[What you should do]:
The stretch from the line with "### [Terraform Up" through the line with "[REVIEWS](https://github.com/redeux/TerraformBooks/issues/2)" in the records below: write it out exactly, and nothing else.

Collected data
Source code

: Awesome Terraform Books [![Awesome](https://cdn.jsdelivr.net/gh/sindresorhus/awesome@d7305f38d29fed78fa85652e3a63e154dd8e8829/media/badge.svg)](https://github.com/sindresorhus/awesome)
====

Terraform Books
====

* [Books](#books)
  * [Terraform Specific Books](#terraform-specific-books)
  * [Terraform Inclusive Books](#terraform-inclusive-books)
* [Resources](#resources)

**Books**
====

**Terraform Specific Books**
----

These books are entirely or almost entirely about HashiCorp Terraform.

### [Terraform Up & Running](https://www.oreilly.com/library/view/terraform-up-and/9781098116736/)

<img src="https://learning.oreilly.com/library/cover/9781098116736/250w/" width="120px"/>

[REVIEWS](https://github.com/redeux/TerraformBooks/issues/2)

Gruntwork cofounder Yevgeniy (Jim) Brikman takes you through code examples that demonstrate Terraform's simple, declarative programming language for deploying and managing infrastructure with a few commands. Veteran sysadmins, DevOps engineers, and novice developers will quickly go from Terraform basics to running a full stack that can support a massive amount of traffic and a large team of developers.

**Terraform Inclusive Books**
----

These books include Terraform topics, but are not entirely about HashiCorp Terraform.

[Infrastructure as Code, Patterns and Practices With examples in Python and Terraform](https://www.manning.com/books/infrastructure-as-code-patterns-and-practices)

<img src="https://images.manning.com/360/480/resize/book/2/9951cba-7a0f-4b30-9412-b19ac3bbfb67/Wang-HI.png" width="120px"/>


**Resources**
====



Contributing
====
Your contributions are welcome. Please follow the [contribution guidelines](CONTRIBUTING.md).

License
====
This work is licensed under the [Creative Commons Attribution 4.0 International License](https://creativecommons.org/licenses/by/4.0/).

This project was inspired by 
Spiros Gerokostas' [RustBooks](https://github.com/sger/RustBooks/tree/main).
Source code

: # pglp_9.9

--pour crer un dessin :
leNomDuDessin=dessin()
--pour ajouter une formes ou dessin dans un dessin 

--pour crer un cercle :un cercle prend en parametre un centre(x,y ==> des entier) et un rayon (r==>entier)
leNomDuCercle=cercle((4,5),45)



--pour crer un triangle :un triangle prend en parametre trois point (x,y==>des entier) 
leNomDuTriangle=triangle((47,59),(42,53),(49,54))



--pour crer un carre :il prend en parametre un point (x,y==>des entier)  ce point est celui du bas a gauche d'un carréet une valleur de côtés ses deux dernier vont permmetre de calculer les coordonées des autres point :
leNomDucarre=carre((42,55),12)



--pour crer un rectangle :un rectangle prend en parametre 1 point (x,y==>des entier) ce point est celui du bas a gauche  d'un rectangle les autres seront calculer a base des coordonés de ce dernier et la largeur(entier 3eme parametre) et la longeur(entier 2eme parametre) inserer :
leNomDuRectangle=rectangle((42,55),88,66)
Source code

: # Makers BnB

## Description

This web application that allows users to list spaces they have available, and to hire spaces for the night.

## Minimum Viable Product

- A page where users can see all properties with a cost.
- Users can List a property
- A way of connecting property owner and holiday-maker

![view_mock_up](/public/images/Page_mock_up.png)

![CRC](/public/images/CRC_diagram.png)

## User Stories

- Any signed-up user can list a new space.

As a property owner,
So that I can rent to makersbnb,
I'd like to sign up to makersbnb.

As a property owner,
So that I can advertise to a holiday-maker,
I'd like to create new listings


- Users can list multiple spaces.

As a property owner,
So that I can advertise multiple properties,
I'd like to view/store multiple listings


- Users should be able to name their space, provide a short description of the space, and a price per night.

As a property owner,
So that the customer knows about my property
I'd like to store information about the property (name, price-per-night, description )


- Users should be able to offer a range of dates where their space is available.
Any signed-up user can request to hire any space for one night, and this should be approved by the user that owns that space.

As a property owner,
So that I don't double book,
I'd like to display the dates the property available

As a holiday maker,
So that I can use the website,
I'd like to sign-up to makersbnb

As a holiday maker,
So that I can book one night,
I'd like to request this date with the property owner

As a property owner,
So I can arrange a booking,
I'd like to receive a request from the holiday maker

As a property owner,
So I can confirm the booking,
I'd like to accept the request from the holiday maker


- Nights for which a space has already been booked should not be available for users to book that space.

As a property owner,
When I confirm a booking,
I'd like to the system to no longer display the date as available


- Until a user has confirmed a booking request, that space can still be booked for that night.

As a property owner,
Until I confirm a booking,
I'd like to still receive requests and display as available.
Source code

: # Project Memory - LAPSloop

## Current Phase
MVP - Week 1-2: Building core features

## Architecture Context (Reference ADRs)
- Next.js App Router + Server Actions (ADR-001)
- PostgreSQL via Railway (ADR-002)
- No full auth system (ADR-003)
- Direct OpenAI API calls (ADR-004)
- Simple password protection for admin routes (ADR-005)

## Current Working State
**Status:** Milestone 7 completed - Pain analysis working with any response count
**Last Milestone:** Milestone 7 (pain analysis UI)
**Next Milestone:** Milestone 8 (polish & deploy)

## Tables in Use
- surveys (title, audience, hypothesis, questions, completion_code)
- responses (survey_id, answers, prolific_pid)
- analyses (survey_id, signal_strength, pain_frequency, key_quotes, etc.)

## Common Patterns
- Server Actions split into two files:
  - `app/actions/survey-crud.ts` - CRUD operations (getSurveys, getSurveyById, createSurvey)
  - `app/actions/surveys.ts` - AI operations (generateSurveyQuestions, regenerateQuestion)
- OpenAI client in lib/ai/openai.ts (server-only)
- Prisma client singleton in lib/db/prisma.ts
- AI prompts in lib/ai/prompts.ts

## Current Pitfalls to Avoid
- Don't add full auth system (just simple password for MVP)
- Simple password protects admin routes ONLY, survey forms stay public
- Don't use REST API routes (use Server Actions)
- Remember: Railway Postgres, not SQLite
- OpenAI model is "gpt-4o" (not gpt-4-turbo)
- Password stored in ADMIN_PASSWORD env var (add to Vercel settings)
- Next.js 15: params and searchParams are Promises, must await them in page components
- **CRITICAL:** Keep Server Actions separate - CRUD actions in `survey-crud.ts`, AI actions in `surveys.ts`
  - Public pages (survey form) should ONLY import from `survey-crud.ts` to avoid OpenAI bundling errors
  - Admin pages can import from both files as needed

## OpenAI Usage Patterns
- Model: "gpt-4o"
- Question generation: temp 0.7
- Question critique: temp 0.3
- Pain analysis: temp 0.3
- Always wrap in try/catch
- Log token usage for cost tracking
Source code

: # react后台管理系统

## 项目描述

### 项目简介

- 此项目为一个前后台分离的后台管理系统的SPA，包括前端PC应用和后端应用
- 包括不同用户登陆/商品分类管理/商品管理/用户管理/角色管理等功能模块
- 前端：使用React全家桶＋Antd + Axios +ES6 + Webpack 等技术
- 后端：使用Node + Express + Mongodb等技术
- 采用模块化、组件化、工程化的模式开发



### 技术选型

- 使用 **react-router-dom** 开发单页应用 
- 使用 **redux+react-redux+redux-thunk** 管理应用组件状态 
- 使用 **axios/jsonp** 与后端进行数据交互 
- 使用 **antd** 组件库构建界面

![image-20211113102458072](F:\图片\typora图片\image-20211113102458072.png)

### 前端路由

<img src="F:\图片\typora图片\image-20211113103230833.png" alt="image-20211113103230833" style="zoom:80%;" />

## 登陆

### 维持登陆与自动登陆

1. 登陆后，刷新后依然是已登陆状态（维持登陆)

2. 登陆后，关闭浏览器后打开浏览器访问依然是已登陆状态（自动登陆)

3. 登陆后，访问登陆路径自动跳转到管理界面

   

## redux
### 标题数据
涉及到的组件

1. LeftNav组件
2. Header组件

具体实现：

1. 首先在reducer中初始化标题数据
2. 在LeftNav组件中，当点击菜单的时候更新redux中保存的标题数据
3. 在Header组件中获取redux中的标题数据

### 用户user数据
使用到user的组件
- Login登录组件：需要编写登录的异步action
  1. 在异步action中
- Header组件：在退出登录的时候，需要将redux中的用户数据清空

[Solution for this exercise]:
### [Terraform Up & Running](https://www.oreilly.com/library/view/terraform-up-and/9781098116736/)

<img src="https://learning.oreilly.com/library/cover/9781098116736/250w/" width="120px"/>

[REVIEWS](https://github.com/redeux/TerraformBooks/issues/2)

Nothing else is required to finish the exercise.